REQUIRED WORK: The entire listing below needs to be transcribed word for word.
SOURCE DATA below:
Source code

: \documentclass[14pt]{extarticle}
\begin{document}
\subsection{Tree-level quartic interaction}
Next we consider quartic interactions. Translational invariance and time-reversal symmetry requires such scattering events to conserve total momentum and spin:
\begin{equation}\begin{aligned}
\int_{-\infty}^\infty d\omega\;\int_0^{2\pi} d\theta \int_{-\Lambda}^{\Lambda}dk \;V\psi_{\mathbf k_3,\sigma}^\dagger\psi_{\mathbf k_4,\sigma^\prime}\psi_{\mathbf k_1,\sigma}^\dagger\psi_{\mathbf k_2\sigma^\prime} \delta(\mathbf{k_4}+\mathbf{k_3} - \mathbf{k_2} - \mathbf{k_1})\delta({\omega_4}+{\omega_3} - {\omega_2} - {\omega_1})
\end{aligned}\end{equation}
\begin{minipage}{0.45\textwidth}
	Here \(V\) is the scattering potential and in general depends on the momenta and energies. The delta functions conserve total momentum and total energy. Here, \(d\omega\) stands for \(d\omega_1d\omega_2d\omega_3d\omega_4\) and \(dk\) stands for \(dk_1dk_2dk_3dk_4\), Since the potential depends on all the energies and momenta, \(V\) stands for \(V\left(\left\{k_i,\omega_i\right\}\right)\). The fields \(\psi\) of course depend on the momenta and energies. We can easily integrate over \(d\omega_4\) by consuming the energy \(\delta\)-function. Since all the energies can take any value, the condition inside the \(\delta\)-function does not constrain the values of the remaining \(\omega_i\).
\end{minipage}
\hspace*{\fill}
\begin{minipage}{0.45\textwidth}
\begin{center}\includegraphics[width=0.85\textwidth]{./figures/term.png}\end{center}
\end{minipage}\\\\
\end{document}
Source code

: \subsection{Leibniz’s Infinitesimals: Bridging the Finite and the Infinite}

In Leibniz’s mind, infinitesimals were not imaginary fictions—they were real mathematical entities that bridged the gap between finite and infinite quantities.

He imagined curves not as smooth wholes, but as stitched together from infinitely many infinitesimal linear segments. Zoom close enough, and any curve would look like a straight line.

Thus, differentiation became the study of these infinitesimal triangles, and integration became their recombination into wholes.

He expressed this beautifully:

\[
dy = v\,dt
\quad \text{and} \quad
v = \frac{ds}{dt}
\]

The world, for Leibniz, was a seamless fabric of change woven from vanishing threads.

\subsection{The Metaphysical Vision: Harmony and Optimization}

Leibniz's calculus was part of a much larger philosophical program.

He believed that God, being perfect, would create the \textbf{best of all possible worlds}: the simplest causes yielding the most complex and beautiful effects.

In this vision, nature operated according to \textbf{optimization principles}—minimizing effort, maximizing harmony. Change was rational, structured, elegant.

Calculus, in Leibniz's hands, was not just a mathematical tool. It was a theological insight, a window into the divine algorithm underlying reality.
End of SOURCE DATA.
WRITTEN ANSWER:
Source code

: \documentclass[14pt]{extarticle}
\begin{document}
\subsection{Tree-level quartic interaction}
Next we consider quartic interactions. Translational invariance and time-reversal symmetry requires such scattering events to conserve total momentum and spin:
\begin{equation}\begin{aligned}
\int_{-\infty}^\infty d\omega\;\int_0^{2\pi} d\theta \int_{-\Lambda}^{\Lambda}dk \;V\psi_{\mathbf k_3,\sigma}^\dagger\psi_{\mathbf k_4,\sigma^\prime}\psi_{\mathbf k_1,\sigma}^\dagger\psi_{\mathbf k_2\sigma^\prime} \delta(\mathbf{k_4}+\mathbf{k_3} - \mathbf{k_2} - \mathbf{k_1})\delta({\omega_4}+{\omega_3} - {\omega_2} - {\omega_1})
\end{aligned}\end{equation}
\begin{minipage}{0.45\textwidth}
	Here \(V\) is the scattering potential and in general depends on the momenta and energies. The delta functions conserve total momentum and total energy. Here, \(d\omega\) stands for \(d\omega_1d\omega_2d\omega_3d\omega_4\) and \(dk\) stands for \(dk_1dk_2dk_3dk_4\), Since the potential depends on all the energies and momenta, \(V\) stands for \(V\left(\left\{k_i,\omega_i\right\}\right)\). The fields \(\psi\) of course depend on the momenta and energies. We can easily integrate over \(d\omega_4\) by consuming the energy \(\delta\)-function. Since all the energies can take any value, the condition inside the \(\delta\)-function does not constrain the values of the remaining \(\omega_i\).
\end{minipage}
\hspace*{\fill}
\begin{minipage}{0.45\textwidth}
\begin{center}\includegraphics[width=0.85\textwidth]{./figures/term.png}\end{center}
\end{minipage}\\\\
\end{document}
Source code

: \subsection{Leibniz’s Infinitesimals: Bridging the Finite and the Infinite}

In Leibniz’s mind, infinitesimals were not imaginary fictions—they were real mathematical entities that bridged the gap between finite and infinite quantities.

He imagined curves not as smooth wholes, but as stitched together from infinitely many infinitesimal linear segments. Zoom close enough, and any curve would look like a straight line.

Thus, differentiation became the study of these infinitesimal triangles, and integration became their recombination into wholes.

He expressed this beautifully:

\[
dy = v\,dt
\quad \text{and} \quad
v = \frac{ds}{dt}
\]

The world, for Leibniz, was a seamless fabric of change woven from vanishing threads.

\subsection{The Metaphysical Vision: Harmony and Optimization}

Leibniz's calculus was part of a much larger philosophical program.

He believed that God, being perfect, would create the \textbf{best of all possible worlds}: the simplest causes yielding the most complex and beautiful effects.

In this vision, nature operated according to \textbf{optimization principles}—minimizing effort, maximizing harmony. Change was rational, structured, elegant.

Calculus, in Leibniz's hands, was not just a mathematical tool. It was a theological insight, a window into the divine algorithm underlying reality.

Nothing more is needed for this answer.